Меня всегда поражала способность наших девиц становиться сразу в ту среду, в которую ее вводит перемена положения; и натура удивительно эластична: она тотчас принимает новые формы. Мужчина в этом случае гораздо грубее: ему надобно долго обнашивать свою женатость, чтобы свободно носить ее, а не то она сидит на нем как дурно сшитое платье; но это очень понятно! Оттого-то на сто смешных мужей встречается одна смешная жена.

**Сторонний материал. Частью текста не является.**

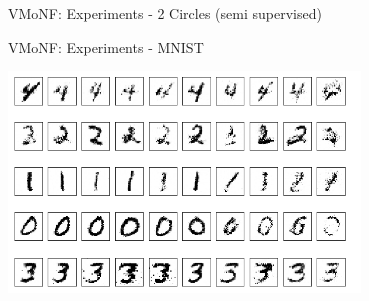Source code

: \documentclass[12pt,ignorenonframetext,]{beamer}
\begin{document}
\begin{frame}{VMoNF: Experiments - 2 Circles (semi supervised)}
\protect\hypertarget{vmonf-experiments---2-circles-semi-supervised}{}

\centering
{}
\hfill
{}

\end{frame}

\begin{frame}{VMoNF: Experiments - MNIST}
\protect\hypertarget{vmonf-experiments---mnist}{}

\centering

\includegraphics[width=0.7\textwidth]{figures/trained_mnist.png}

\end{frame}
\end{document}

Я не ухаживаю за Варенькой, – не потому, чтобы это было слишком рано, а из боязни уронить себя в ее глазах: я уверен, она бы оскорбилась и не простила бы мне моего волокитства. Но, сознаюсь, меня что-то влечет к ней. Что? Не знаю! Может быть, привычка, прелесть потерянного или, наконец, избалованное самолюбие, которое беспрестанно запрашивает более и более. Впрочем, надобно и то заметить, что теперь Варенька не деревенская девочка: она имеет всю заманчивую привлекательность женщины, да еще вдобавок так недавно выстрадавшей опытность. Еще одна новая, тщательно скрываемая черта Варенькиного характера притягивает меня своей загадочностью: мне удалось подметить в ней какую-то внутреннюю сухость, какой-то душевный холод, который изредка пробивается сквозь ее грациозную непринужденность манер и странно противоречит с ее видимой веселостью.
Что это? Следы ли прошлого, не совсем залеченного страдания, или – и самолюбие подшептывает другую догадку – или остаток прежней, против воли тлеющей любви?

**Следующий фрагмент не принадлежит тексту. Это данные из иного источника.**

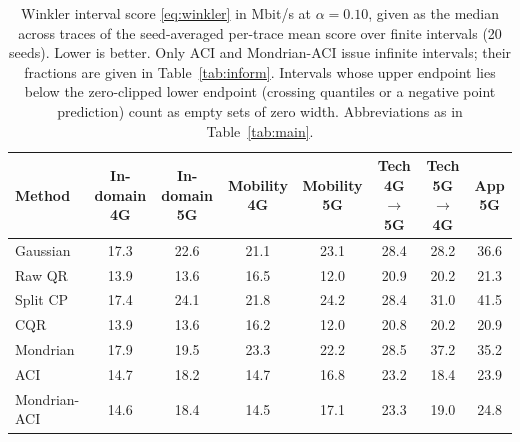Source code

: \begin{table}[!t]
\caption{Winkler interval score \eqref{eq:winkler} in Mbit/s at $\alpha=0.10$, given as the median across traces of the seed-averaged per-trace mean score over finite intervals (20 seeds). Lower is better. Only ACI and Mondrian-ACI issue infinite intervals; their fractions are given in Table~\ref{tab:inform}. Intervals whose upper endpoint lies below the zero-clipped lower endpoint (crossing quantiles or a negative point prediction) count as empty sets of zero width. Abbreviations as in Table~\ref{tab:main}.}
\label{tab:winkler}
\centering
\footnotesize
\setlength{\tabcolsep}{4pt}
\begin{tabular}{lccccccc}
\toprule
Method & In-domain 4G & In-domain 5G & Mobility 4G & Mobility 5G & Tech 4G$\rightarrow$5G & Tech 5G$\rightarrow$4G & App 5G \\
\midrule
Gaussian & 17.3 & 22.6 & 21.1 & 23.1 & 28.4 & 28.2 & 36.6 \\
Raw QR & 13.9 & 13.6 & 16.5 & 12.0 & 20.9 & 20.2 & 21.3 \\
Split CP & 17.4 & 24.1 & 21.8 & 24.2 & 28.4 & 31.0 & 41.5 \\
CQR & 13.9 & 13.6 & 16.2 & 12.0 & 20.8 & 20.2 & 20.9 \\
Mondrian & 17.9 & 19.5 & 23.3 & 22.2 & 28.5 & 37.2 & 35.2 \\
ACI & 14.7 & 18.2 & 14.7 & 16.8 & 23.2 & 18.4 & 23.9 \\
Mondrian-ACI & 14.6 & 18.4 & 14.5 & 17.1 & 23.3 & 19.0 & 24.8 \\
\bottomrule
\end{tabular}
\end{table}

Все это вместе очень интересует и привлекает меня. К тому же она так самонадеянно беспечна, так равнодушно мила, что это меня сердит, особенно когда я вспомню, что не могу притупить глупую боль моего сердца!

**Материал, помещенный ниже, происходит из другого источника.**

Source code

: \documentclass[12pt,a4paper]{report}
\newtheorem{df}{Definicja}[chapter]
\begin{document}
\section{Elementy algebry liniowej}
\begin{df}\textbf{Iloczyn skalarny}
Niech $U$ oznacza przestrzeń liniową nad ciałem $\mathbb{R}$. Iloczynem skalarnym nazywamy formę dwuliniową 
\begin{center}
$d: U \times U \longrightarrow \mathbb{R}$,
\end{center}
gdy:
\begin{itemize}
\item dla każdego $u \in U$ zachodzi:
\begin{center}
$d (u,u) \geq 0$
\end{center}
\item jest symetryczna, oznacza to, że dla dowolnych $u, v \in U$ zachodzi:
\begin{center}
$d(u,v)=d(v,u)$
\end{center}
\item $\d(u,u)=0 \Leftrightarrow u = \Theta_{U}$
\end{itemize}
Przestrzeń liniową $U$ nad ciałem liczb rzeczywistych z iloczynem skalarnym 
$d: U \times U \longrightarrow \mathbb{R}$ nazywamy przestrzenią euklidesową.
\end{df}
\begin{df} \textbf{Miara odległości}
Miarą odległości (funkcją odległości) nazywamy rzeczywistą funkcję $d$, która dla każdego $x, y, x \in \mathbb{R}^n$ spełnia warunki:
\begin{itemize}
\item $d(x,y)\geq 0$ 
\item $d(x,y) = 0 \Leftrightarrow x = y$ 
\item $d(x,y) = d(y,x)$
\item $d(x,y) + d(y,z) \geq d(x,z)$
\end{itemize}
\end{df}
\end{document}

Нет, я недоволен собой! Я веду себя как мальчишка! Характер мой испортился до того, что я готов бы был его бросить и остаться совсем без характера, что всего хуже на свете. При Вареньке я то лихорадочно весел, то зол, как цепная собака; без нее мне скучно. Я едва удерживаю себя, чтобы не бывать у нее каждый день, и только мои всегдашние странности избавляют меня от замечаний света. Если я весел, говорят: Тамарин сегодня в духе; если я зол, говорят: у Тамарина желчь, и дело с концом. Все знают, что то и другое у меня бывает без причины, и моя прочная репутация холодного эгоиста прикрывает меня.
А Варенька все по-прежнему мила и равнодушна – кажется, еще милее, еще равнодушнее! А глупое сжатие сердца еще сильнее! Что ж это, ревность, что ли? И к кому же? К Володе, к мужу!.. Досадно!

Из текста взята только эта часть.